Not a great advert for independence. And last week’s austerity numbers did not take fully into account two further proximate shocks. The first is double-digit inflation, which means spending frozen at cash limited actually means 10% cuts. Nor does it include the wave of pay increases now being demanded by public sector workers - led by the train drivers.

Kate Forbes wants public spending frozen to pre pandemic levels.

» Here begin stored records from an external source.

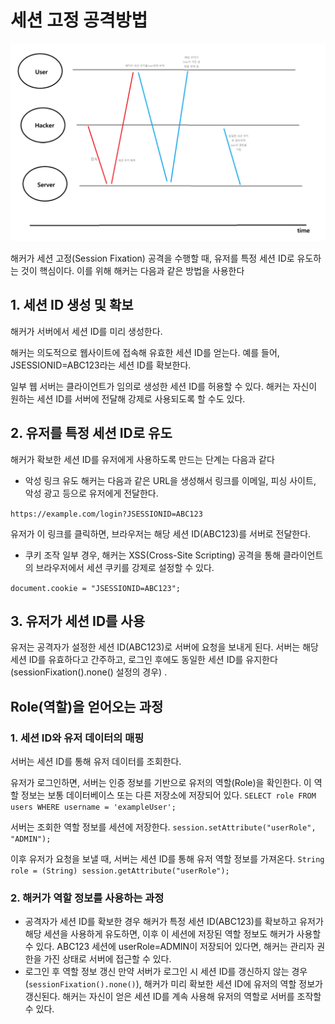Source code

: # 세션 고정 공격방법

![fixation](images/sessionFixation.jpg)

해커가 세션 고정(Session Fixation) 공격을 수행할 때, 유저를 특정 세션 ID로 유도하는 것이 핵심이다. 이를 위해 해커는 다음과 같은 방법을 사용한다

## 1. 세션 ID 생성 및 확보
해커가 서버에서 세션 ID를 미리 생성한다.

해커는 의도적으로 웹사이트에 접속해 유효한 세션 ID를 얻는다.
예를 들어, JSESSIONID=ABC123라는 세션 ID를 확보한다.

일부 웹 서버는 클라이언트가 임의로 생성한 세션 ID를 허용할 수 있다.
해커는 자신이 원하는 세션 ID를 서버에 전달해 강제로 사용되도록 할 수도 있다.

## 2. 유저를 특정 세션 ID로 유도
해커가 확보한 세션 ID를 유저에게 사용하도록 만드는 단계는 다음과 같다

- 악성 링크 유도
해커는 다음과 같은 URL을 생성해서 링크를 이메일, 피싱 사이트, 악성 광고 등으로 유저에게 전달한다.

`https://example.com/login?JSESSIONID=ABC123`

유저가 이 링크를 클릭하면, 브라우저는 해당 세션 ID(ABC123)를 서버로 전달한다.

- 쿠키 조작
일부 경우, 해커는 XSS(Cross-Site Scripting) 공격을 통해 클라이언트의 브라우저에서 세션 쿠키를 강제로 설정할 수 있다.

`document.cookie = "JSESSIONID=ABC123";`

## 3. 유저가 세션 ID를 사용
유저는 공격자가 설정한 세션 ID(ABC123)로 서버에 요청을 보내게 된다.
서버는 해당 세션 ID를 유효하다고 간주하고, 로그인 후에도 동일한 세션 ID를 유지한다(sessionFixation().none() 설정의 경우)
.
## Role(역할)을 얻어오는 과정

### 1. 세션 ID와 유저 데이터의 매핑
서버는 세션 ID를 통해 유저 데이터를 조회한다.

유저가 로그인하면, 서버는 인증 정보를 기반으로 유저의 역할(Role)을 확인한다.
이 역할 정보는 보통 데이터베이스 또는 다른 저장소에 저장되어 있다.
`SELECT role FROM users WHERE username = 'exampleUser';`

서버는 조회한 역할 정보를 세션에 저장한다.
`session.setAttribute("userRole", "ADMIN");`

이후 유저가 요청을 보낼 때, 서버는 세션 ID를 통해 유저 역할 정보를 가져온다.
`String role = (String) session.getAttribute("userRole");`
### 2. 해커가 역할 정보를 사용하는 과정
- 공격자가 세션 ID를 확보한 경우
해커가 특정 세션 ID(ABC123)를 확보하고 유저가 해당 세션을 사용하게 유도하면, 이후 이 세션에 저장된 역할 정보도 해커가 사용할 수 있다.
ABC123 세션에 userRole=ADMIN이 저장되어 있다면, 해커는 관리자 권한을 가진 상태로 서버에 접근할 수 있다.
- 로그인 후 역할 정보 갱신
만약 서버가 로그인 시 세션 ID를 갱신하지 않는 경우(`sessionFixation().none()`), 해커가 미리 확보한 세션 ID에 유저의 역할 정보가 갱신된다.
해커는 자신이 얻은 세션 ID를 계속 사용해 유저의 역할로 서버를 조작할 수 있다.
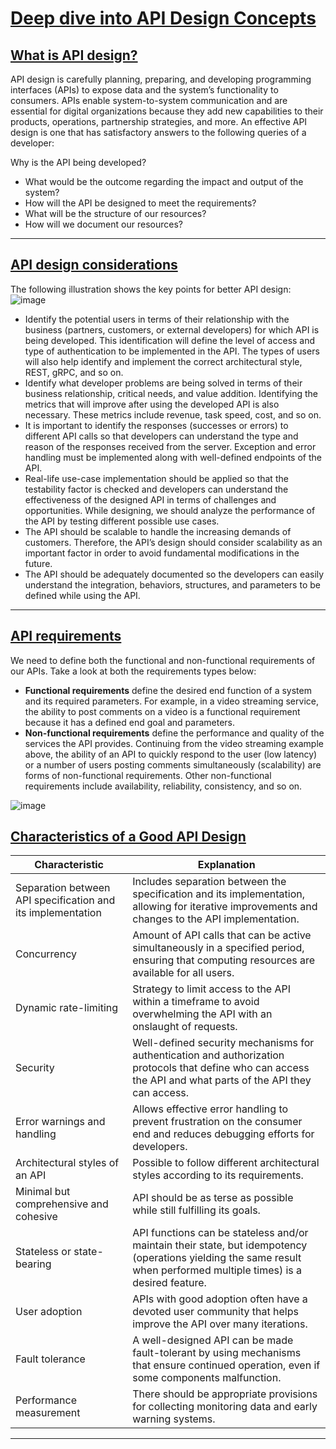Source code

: # [Deep dive into API Design Concepts](#deep-dive-into-api-design-concepts)

## [What is API design?](#what-is-api-design)
API design is carefully planning, preparing, and developing programming interfaces (APIs) to expose data and the system’s functionality to consumers. APIs enable system-to-system communication and are essential for digital organizations because they add new capabilities to their products, operations, partnership strategies, and more. An effective API design is one that has satisfactory answers to the following queries of a developer:

Why is the API being developed?
- What would be the outcome regarding the impact and output of the system?
- How will the API be designed to meet the requirements?
- What will be the structure of our resources?
- How will we document our resources?

---

## [API design considerations](#api-design-considerations)
The following illustration shows the key points for better API design:
![image](https://github.com/user-attachments/assets/daf0e7ef-07a1-49e1-a2fa-cb61a33292dc)
- Identify the potential users in terms of their relationship with the business (partners, customers, or external developers) for which API is being developed. This identification will define the level of access and type of authentication to be implemented in the API. The types of users will also help identify and implement the correct architectural style, REST, gRPC, and so on.
- Identify what developer problems are being solved in terms of their business relationship, critical needs, and value addition. Identifying the metrics that will improve after using the developed API is also necessary. These metrics include revenue, task speed, cost, and so on.
- It is important to identify the responses (successes or errors) to different API calls so that developers can understand the type and reason of the responses received from the server. Exception and error handling must be implemented along with well-defined endpoints of the API.
- Real-life use-case implementation should be applied so that the testability factor is checked and developers can understand the effectiveness of the designed API in terms of challenges and opportunities. While designing, we should analyze the performance of the API by testing different possible use cases.
- The API should be scalable to handle the increasing demands of customers. Therefore, the API’s design should consider scalability as an important factor in order to avoid fundamental modifications in the future.
- The API should be adequately documented so the developers can easily understand the integration, behaviors, structures, and parameters to be defined while using the API.

---

## [API requirements](#api-requirements)
We need to define both the functional and non-functional requirements of our APIs. Take a look at both the requirements types below:
- **Functional requirements** define the desired end function of a system and its required parameters. For example, in a video streaming service, the ability to post comments on a video is a functional requirement because it has a defined end goal and parameters.
- **Non-functional requirements** define the performance and quality of the services the API provides. Continuing from the video streaming example above, the ability of an API to quickly respond to the user (low latency) or a number of users posting comments simultaneously (scalability) are forms of non-functional requirements. Other non-functional requirements include availability, reliability, consistency, and so on.
  
![image](https://github.com/user-attachments/assets/67c6631c-45ae-4d5c-9798-89755cb0459a)

## [Characteristics of a Good API Design](#characteristics-of-a-good-api-design)

| Characteristic                                      | Explanation                                                                                                                                                       |
|----------------------------------------------------|-------------------------------------------------------------------------------------------------------------------------------------------------------------------|
| Separation between API specification and its implementation | Includes separation between the specification and its implementation, allowing for iterative improvements and changes to the API implementation.                  |
| Concurrency                                         | Amount of API calls that can be active simultaneously in a specified period, ensuring that computing resources are available for all users.                     |
| Dynamic rate-limiting                               | Strategy to limit access to the API within a timeframe to avoid overwhelming the API with an onslaught of requests.                                              |
| Security                                            | Well-defined security mechanisms for authentication and authorization protocols that define who can access the API and what parts of the API they can access.  |
| Error warnings and handling                         | Allows effective error handling to prevent frustration on the consumer end and reduces debugging efforts for developers.                                         |
| Architectural styles of an API                     | Possible to follow different architectural styles according to its requirements.                                                                                 |
| Minimal but comprehensive and cohesive              | API should be as terse as possible while still fulfilling its goals.                                                                                            |
| Stateless or state-bearing                          | API functions can be stateless and/or maintain their state, but idempotency (operations yielding the same result when performed multiple times) is a desired feature. |
| User adoption                                       | APIs with good adoption often have a devoted user community that helps improve the API over many iterations.                                                     |
| Fault tolerance                                     | A well-designed API can be made fault-tolerant by using mechanisms that ensure continued operation, even if some components malfunction.                         |
| Performance measurement                             | There should be appropriate provisions for collecting monitoring data and early warning systems.                                                                  |

---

She pointed out that Scottish public sector workers already get 7% more than their counterparts in England. Curiously she regards this as “progressive” as if paying one cosseted group of workers over the odds is socialist. She needs to be reminded that 80% of the Scottish workforce are in the private sector. They’re looking down the barrel of significant pay cuts if they’re lucky enough to hold on to their jobs.

It’s all very well increasing taxes on the (moderately) better off. But it makes no sense when increasing taxes actually brings in less revenue. That is not progressive. Like all spending governments Nicola Sturgeon has neglected the economic reality that wealth has to be created before it can be redistributed, or in her case funnelled to privileged groups of workers.

The Scottish Government is in an echo chamber composed of public sector unions who think it is a soft touch and the constellation of NGOs, quangos and other bodies feeding off the public purse. Kate Forbes said rightly that this gravy train has to stop. Though this is largely how the Sturgeon government has consolidated its power, by funding networks of campaign groups to support her policies.

What a bizarre state of affairs. The Tories in Westminster have adopted the economics of tax and spend while the Scottish Government has turned to fiscal austerity. How did that happen?